Records contained in a dataset:
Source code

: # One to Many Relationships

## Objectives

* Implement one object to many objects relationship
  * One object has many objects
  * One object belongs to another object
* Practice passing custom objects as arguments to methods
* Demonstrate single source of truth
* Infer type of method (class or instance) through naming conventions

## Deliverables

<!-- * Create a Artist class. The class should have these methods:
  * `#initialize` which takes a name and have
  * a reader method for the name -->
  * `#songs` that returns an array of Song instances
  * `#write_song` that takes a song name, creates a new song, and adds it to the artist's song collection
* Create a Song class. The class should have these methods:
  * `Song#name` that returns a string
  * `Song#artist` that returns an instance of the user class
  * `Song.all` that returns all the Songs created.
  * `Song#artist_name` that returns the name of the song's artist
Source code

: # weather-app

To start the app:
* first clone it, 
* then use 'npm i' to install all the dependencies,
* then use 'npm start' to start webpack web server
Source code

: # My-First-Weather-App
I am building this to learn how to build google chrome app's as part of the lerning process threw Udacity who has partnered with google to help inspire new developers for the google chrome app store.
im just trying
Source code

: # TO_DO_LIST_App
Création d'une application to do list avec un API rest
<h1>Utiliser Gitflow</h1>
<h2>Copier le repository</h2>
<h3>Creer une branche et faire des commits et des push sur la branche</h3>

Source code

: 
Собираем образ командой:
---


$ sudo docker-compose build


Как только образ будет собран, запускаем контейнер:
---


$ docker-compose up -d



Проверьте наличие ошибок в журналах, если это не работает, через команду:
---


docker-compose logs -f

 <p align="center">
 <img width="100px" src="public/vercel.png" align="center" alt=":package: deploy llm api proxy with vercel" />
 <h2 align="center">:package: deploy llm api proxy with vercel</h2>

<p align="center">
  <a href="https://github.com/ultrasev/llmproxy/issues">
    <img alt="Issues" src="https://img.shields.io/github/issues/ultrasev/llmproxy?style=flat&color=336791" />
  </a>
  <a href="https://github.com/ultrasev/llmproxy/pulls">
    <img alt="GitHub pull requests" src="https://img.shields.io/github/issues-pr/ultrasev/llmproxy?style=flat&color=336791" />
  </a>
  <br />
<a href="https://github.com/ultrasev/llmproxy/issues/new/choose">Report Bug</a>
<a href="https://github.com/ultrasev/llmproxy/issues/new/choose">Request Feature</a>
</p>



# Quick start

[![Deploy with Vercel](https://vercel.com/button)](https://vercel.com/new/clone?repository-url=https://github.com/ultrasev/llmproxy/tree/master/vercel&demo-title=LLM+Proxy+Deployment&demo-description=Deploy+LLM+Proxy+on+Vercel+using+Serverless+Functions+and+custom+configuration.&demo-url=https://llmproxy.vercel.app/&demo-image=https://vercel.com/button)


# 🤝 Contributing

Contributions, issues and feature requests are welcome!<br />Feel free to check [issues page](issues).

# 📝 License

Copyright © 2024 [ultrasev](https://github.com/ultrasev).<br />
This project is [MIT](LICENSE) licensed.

# Problem to work on
If a line above contains the string "docker", count it, then give the total and nothing else.

# Answer area
3